So, the negotiation has to happen something like this. The OS knows that a pppx value of, say, 2, is available. If the app is not LQ-aware, then as it asks for a display surface, the OS knows to give it one with 100 dpi "pixels", so that each pixel that the app draws shows up on the hardware as a 2x2 square of pixels (one can imagine other choices here, for example, drawing text at the full device resolution, but it will be a compromise in any case, and the Real Solution is always to make the app LQ-aware. The chunky pixels might not look that good, but at least they won't break anything or introduce bizarre new artifacts).

But if the app asks for the range of available pppx values, the OS will tell it that 2 is available, and then the app can ask for a drawing surface that matches the physical display resolution.

Once we get to that point, then the app has to actually come up with the higher resolution pixels. But this is a relatively straightforward technical problem, and different applications can solve it each in their own best way. Certainly, having a good 2D graphics library under the hood would be nice, but there are a few around (even if one of the more well-known was written by a "monkey with a PhD in low level coding" :), and if none are satisfactory, you can write your own.

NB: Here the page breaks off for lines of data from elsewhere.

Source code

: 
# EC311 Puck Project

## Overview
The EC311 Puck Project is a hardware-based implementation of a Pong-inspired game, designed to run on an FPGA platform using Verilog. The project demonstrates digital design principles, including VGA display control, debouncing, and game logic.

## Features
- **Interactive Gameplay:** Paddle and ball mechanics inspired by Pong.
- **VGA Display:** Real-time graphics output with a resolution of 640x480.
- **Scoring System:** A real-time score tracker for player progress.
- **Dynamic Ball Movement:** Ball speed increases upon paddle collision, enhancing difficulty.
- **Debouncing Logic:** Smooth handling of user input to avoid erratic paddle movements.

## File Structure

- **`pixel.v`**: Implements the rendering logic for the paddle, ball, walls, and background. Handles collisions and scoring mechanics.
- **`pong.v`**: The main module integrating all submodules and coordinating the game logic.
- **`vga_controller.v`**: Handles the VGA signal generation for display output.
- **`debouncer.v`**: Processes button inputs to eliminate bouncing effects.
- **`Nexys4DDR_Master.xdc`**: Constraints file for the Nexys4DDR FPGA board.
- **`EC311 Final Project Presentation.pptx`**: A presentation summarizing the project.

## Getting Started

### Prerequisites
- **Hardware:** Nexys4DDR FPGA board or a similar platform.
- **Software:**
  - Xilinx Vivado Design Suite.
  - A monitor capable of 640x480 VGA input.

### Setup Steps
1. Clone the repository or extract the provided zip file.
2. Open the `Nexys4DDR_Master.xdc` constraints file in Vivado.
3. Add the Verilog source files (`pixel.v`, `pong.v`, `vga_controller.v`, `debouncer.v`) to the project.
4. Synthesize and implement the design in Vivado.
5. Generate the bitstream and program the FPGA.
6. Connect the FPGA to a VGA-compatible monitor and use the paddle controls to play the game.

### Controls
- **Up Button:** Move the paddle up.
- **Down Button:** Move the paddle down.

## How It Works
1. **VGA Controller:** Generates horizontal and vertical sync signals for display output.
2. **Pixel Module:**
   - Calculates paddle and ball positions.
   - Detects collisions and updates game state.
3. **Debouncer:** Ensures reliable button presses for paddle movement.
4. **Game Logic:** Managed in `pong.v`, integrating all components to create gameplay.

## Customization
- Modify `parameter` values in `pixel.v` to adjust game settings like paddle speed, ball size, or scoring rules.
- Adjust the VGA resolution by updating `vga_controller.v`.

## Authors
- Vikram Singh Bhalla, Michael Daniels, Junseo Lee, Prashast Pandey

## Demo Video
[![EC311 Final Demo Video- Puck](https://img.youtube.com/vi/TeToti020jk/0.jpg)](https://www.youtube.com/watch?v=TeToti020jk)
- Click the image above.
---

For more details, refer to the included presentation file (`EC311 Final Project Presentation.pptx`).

By contrast, configuration science problems have a way of not being readily solved. My favorite running example is what happens when you press the backspace key. After many years, Linux systems have pretty much settled down, but if I login from my MacOS X laptop to my Linux box and open a forwarded X11 terminal, I still find that pressing backspace sometimes prints '^H' rather than deleting the character to the left of the cursor. Let us pray that we can do a better job with LQ configuration.

Update at other blog

Not free software related.

More on letter quality displays

I finally got around to putting up my Electronic Imaging '04 paper on the relationship between display resolution and perceived contrast of text.

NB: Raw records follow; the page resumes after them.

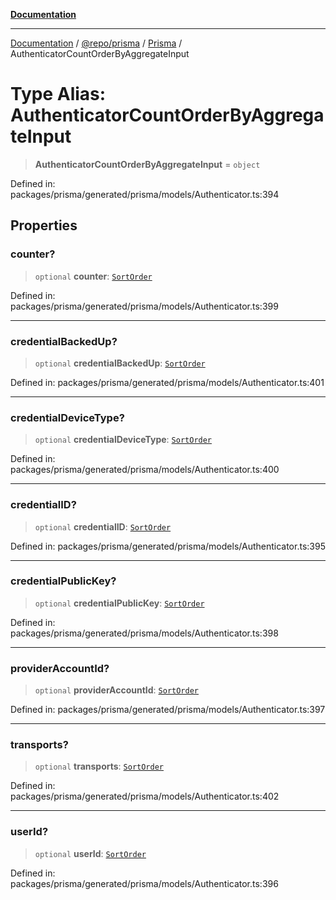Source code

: [**Documentation**](../../../../../README.md)

***

[Documentation](../../../../../README.md) / [@repo/prisma](../../../README.md) / [Prisma](../README.md) / AuthenticatorCountOrderByAggregateInput

# Type Alias: AuthenticatorCountOrderByAggregateInput

> **AuthenticatorCountOrderByAggregateInput** = `object`

Defined in: packages/prisma/generated/prisma/models/Authenticator.ts:394

## Properties

### counter?

> `optional` **counter**: [`SortOrder`](SortOrder.md)

Defined in: packages/prisma/generated/prisma/models/Authenticator.ts:399

***

### credentialBackedUp?

> `optional` **credentialBackedUp**: [`SortOrder`](SortOrder.md)

Defined in: packages/prisma/generated/prisma/models/Authenticator.ts:401

***

### credentialDeviceType?

> `optional` **credentialDeviceType**: [`SortOrder`](SortOrder.md)

Defined in: packages/prisma/generated/prisma/models/Authenticator.ts:400

***

### credentialID?

> `optional` **credentialID**: [`SortOrder`](SortOrder.md)

Defined in: packages/prisma/generated/prisma/models/Authenticator.ts:395

***

### credentialPublicKey?

> `optional` **credentialPublicKey**: [`SortOrder`](SortOrder.md)

Defined in: packages/prisma/generated/prisma/models/Authenticator.ts:398

***

### providerAccountId?

> `optional` **providerAccountId**: [`SortOrder`](SortOrder.md)

Defined in: packages/prisma/generated/prisma/models/Authenticator.ts:397

***

### transports?

> `optional` **transports**: [`SortOrder`](SortOrder.md)

Defined in: packages/prisma/generated/prisma/models/Authenticator.ts:402

***

### userId?

> `optional` **userId**: [`SortOrder`](SortOrder.md)

Defined in: packages/prisma/generated/prisma/models/Authenticator.ts:396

Also, Kevin Burton sent me a link to this Interview with Microsoft's typography master. If you're interested in these topics, you'll definitely want to read it.

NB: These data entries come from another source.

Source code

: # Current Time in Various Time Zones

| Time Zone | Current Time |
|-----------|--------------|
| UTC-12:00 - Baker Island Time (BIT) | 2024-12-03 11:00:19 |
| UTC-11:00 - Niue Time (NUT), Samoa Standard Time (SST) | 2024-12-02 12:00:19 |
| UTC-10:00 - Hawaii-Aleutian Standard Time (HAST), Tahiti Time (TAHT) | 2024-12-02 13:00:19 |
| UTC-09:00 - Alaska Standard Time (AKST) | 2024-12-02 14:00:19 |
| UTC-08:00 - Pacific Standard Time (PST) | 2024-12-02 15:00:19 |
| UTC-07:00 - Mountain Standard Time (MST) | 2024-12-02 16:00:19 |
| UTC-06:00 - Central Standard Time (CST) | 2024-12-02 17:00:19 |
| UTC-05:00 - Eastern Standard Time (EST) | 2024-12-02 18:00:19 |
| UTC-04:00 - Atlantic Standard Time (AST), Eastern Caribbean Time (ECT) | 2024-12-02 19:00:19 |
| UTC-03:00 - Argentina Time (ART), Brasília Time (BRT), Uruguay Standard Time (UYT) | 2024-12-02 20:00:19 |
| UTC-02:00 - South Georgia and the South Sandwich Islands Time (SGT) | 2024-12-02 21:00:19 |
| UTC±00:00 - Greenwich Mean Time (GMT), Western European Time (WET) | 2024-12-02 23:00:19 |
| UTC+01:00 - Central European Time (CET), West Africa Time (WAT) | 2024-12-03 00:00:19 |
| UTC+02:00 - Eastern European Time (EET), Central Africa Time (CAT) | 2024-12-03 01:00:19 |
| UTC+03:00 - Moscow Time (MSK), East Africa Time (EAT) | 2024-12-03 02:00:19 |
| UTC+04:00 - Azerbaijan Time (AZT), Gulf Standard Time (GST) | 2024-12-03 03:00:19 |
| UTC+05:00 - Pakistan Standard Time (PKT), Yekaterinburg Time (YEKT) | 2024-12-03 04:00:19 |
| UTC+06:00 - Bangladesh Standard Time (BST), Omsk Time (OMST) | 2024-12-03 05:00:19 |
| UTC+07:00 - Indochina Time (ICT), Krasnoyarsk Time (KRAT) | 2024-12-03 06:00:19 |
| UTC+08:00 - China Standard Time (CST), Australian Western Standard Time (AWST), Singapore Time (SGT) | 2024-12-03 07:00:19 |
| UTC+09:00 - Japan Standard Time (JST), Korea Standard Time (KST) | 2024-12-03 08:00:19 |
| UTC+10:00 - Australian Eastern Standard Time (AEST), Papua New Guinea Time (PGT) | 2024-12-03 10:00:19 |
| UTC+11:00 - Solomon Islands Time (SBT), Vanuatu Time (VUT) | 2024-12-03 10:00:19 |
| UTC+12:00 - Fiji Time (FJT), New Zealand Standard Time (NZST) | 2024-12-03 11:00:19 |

I think Microsoft is on to something here: find smart people who know what they're talking about, give them money and toys, and listen to them. It seems to work well for them, but there's no reason for them, or even evil proprietary software companies in general, to have a monopoly on this business method. Who knows, maybe we ingenious free software types can someday find a way to adapt it to our universe.

Not that I'm personally complaining, mind you. I really enjoy my job working on Ghostscript, and get to play with lots of cool graphics toys - I don't have a 200 dpi monitor in my studio yet, but Miles has offered to pay half for one, so it's tempting. I have a gut feeling that a letter quality desktop panel will be available within a few months at consumer pricing, at which point I'll jump on it.

If some kind benefactor wanted to set the cause of the free desktop forward a few months or more, one of the most effective things they could do is spread a few of those panels around to the people in the free software community who can make the best use of them: X, Gnome, KDE, Mozilla, etc. (I'd happily accept such a donation but would be equally happy to see it go to others for whom it's a more pressing need).

Indeed, the imminent arrival of letter quality displays will present a very crisp test of the health of the various organizations responsible for generating the relevant software. It's a pretty safe prediction that Microsoft will not only get the software mostly right, but also nearly singlehandedly create the mass market for these displays. Mac OS faces a choice - Apple can either lead as they did with FireWire, 802.11 and DVD burners, or they can drag behind and let the Wintel world kick their butt for a while, as they did with raw CPU power up until their shipment of the IBM 970. Sun will probably manage to screw up Java support royally - during the transition, I'm sure you'll see teeny fonts, chunky pixels, and related artifacts for quite some time. Mozilla won't even start to get its act together until there's reasonably good support for letter quality on platforms other than Internet Explorer (although the W3's sensible definition of the px will help them get to the goal once they really get started). And of course, it's reasonable to predict that the free software community will eventually get it right, but that it will take quite some time.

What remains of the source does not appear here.